2 December 2011

Landscapes in Oxford and Bath

In a post back in August I remarked in passing “should France ever leave the Eurozone, which may seem unlikely”. Now we are being told that the breakup of the euro is the subject of contingency planning in finance ministries, embassies and the headquarters of multinationals across the world. What could be a better way to escape briefly from the encircling economic gloom than two visits to Arcadia?

The Ashmolean in Oxford is showing Claude Lorrain: The Enchanted Landscape, the first major exhibition of his work in over a decade. Claude Gellée (c.1600–1682), spent most of his working life in Rome, but his origins were in the commune of Chamagne in the Duchy of Lorraine, (now in Vosges (88) in France; never Champagne as the Ashmolean press pack states, perhaps wanting to inject some fizz). His biographical details are unclear, he may even have been trained originally as a pastry-cook, but by his thirties he was settled in Rome and had begun to make a name for himself by painting port scenes and landscapes. During his long artistic career he had the patronage of royalty as well as popes and cardinals.

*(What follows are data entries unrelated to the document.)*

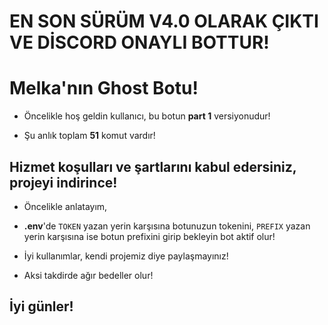 # EN SON SÜRÜM V4.0 OLARAK ÇIKTI VE DİSCORD ONAYLI BOTTUR!

# Melka'nın Ghost Botu!

  - Öncelikle hoş geldin kullanıcı, bu botun **part 1** versiyonudur!
  
  - Şu anlık toplam **51** komut vardır!
  
## Hizmet koşulları ve şartlarını kabul edersiniz, projeyi indirince!
  
  - Öncelikle anlatayım,
  
  - **.env**'de `TOKEN` yazan yerin karşısına botunuzun tokenini, `PREFIX` yazan yerin karşısına ise botun prefixini girip bekleyin bot aktif olur!
  
  - İyi kullanımlar, kendi projemiz diye paylaşmayınız!
  
  - Aksi takdirde ağır bedeller olur!
 
## İyi günler!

The exhibition is organised in three sections: firstly, sketches and drawings from the Roman countryside; then thirteen paintings mostly with classical (Aeneas and Dido in Carthage, left) or religious themes, all providing the enchantment promised by the show’s name; finally, etchings including the fascinating series of the fireworks in Rome in 1637.

Claude’s work was encountered and collected on the Grand Tour by the English aristocracy who later laid out their parklands in the spirit of his pastoral idyll. One English artist he had some influence over was Thomas Gainsborough (1727-88) whose landscapes are the subject of the Bath Holburne Museum’s second major exhibition since redevelopment, Gainsborough’s Landscapes: Themes and Variations. Although only six paintings are shown, these were well-chosen and helpfully complemented by drawings and prints, all skilfully curated by Susan Sloman. Gainsborough’s fame and livelihood came from his portraiture, particularly during the years 1759-74 when he lived in Bath, but as he said:
I’m sick of portraits and wish very much to take up my viol de gamba and walk off to some sweet village where I can paint landskips and enjoy the fag end of life in quietness and ease.
Perhaps this shows in his portrait of Mr and Mrs Andrews (below) in the National Gallery, London, which, although telling us all we might want to know about them, still manages to be 50% landscape.

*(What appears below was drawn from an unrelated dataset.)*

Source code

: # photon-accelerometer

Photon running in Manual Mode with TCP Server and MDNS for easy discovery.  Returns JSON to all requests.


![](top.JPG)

Gainsborough painted a romantic view of the countryside around Bath but populated it with more realistic inhabitants, Peasants Returning from Market (left) or looking after pigs, than Claude’s paintings feature. The exhibition reminds us of our encircling economic realities when it explains that Bath’s popularity as an all year spa and resort depended on winter heating provided by the coal mined a few miles to the south of the city.

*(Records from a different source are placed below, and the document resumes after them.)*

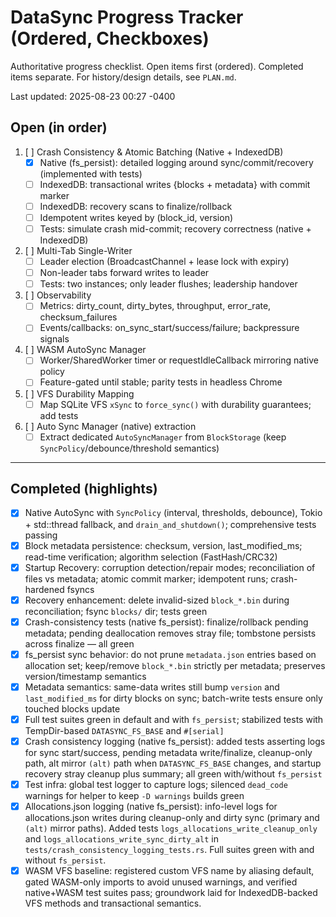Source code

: # DataSync Progress Tracker (Ordered, Checkboxes)

Authoritative progress checklist. Open items first (ordered). Completed items separate. For history/design details, see `PLAN.md`.

Last updated: 2025-08-23 00:27 -0400

## Open (in order)

1. [ ] Crash Consistency & Atomic Batching (Native + IndexedDB)
   - [x] Native (fs_persist): detailed logging around sync/commit/recovery (implemented with tests)
   - [ ] IndexedDB: transactional writes {blocks + metadata} with commit marker
   - [ ] IndexedDB: recovery scans to finalize/rollback
   - [ ] Idempotent writes keyed by (block_id, version)
   - [ ] Tests: simulate crash mid-commit; recovery correctness (native + IndexedDB)

2. [ ] Multi-Tab Single-Writer
   - [ ] Leader election (BroadcastChannel + lease lock with expiry)
   - [ ] Non-leader tabs forward writes to leader
   - [ ] Tests: two instances; only leader flushes; leadership handover

3. [ ] Observability
   - [ ] Metrics: dirty_count, dirty_bytes, throughput, error_rate, checksum_failures
   - [ ] Events/callbacks: on_sync_start/success/failure; backpressure signals

4. [ ] WASM AutoSync Manager
   - [ ] Worker/SharedWorker timer or requestIdleCallback mirroring native policy
   - [ ] Feature-gated until stable; parity tests in headless Chrome

5. [ ] VFS Durability Mapping
   - [ ] Map SQLite VFS `xSync` to `force_sync()` with durability guarantees; add tests

6. [ ] Auto Sync Manager (native) extraction
   - [ ] Extract dedicated `AutoSyncManager` from `BlockStorage` (keep `SyncPolicy`/debounce/threshold semantics)

---

## Completed (highlights)

- [x] Native AutoSync with `SyncPolicy` (interval, thresholds, debounce), Tokio + std::thread fallback, and `drain_and_shutdown()`; comprehensive tests passing
- [x] Block metadata persistence: checksum, version, last_modified_ms; read-time verification; algorithm selection (FastHash/CRC32)
- [x] Startup Recovery: corruption detection/repair modes; reconciliation of files vs metadata; atomic commit marker; idempotent runs; crash-hardened fsyncs
 - [x] Recovery enhancement: delete invalid-sized `block_*.bin` during reconciliation; fsync `blocks/` dir; tests green
 - [x] Crash-consistency tests (native fs_persist): finalize/rollback pending metadata; pending deallocation removes stray file; tombstone persists across finalize — all green
 - [x] fs_persist sync behavior: do not prune `metadata.json` entries based on allocation set; keep/remove `block_*.bin` strictly per metadata; preserves version/timestamp semantics
 - [x] Metadata semantics: same-data writes still bump `version` and `last_modified_ms` for dirty blocks on sync; batch-write tests ensure only touched blocks update
 - [x] Full test suites green in default and with `fs_persist`; stabilized tests with TempDir-based `DATASYNC_FS_BASE` and `#[serial]`
 - [x] Crash consistency logging (native fs_persist): added tests asserting logs for sync start/success, pending metadata write/finalize, cleanup-only path, alt mirror `(alt)` path when `DATASYNC_FS_BASE` changes, and startup recovery stray cleanup plus summary; all green with/without `fs_persist`
 - [x] Test infra: global test logger to capture logs; silenced `dead_code` warnings for helper to keep `-D warnings` builds green
 - [x] Allocations.json logging (native fs_persist): info-level logs for allocations.json writes during cleanup-only and dirty sync (primary and `(alt)` mirror paths). Added tests `logs_allocations_write_cleanup_only` and `logs_allocations_write_sync_dirty_alt` in `tests/crash_consistency_logging_tests.rs`. Full suites green with and without `fs_persist`.
 - [x] WASM VFS baseline: registered custom VFS name by aliasing default, gated WASM-only imports to avoid unused warnings, and verified native+WASM test suites pass; groundwork laid for IndexedDB-backed VFS methods and transactional semantics.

Economic reality may also be intruding in the way that shows are increasingly augmenting a relatively small number of paintings with drawings, etchings and so on (Table below). In so far as these lesser works add depth and focus and encourage a more scholarly approach in visiting exhibitions, this is probably not entirely a retrograde step. Anyway, given that paintings are inevitably more expensive to transport and insure, we are probably going to have to get used to it.


Claude Lorrain: The Enchanted Landscape continues at the Ashmolean until 8 January and then can be seen at the Städel Museum, Frankfurt from 3 February to 6 May 2012. Gainsborough’s Landscapes: Themes and Variations will be in Bath until 22 January and then the appropriate parkland surroundings of Compton Verney from 11 February to 10 June 2012. Let’s hope the eurozone will survive for both.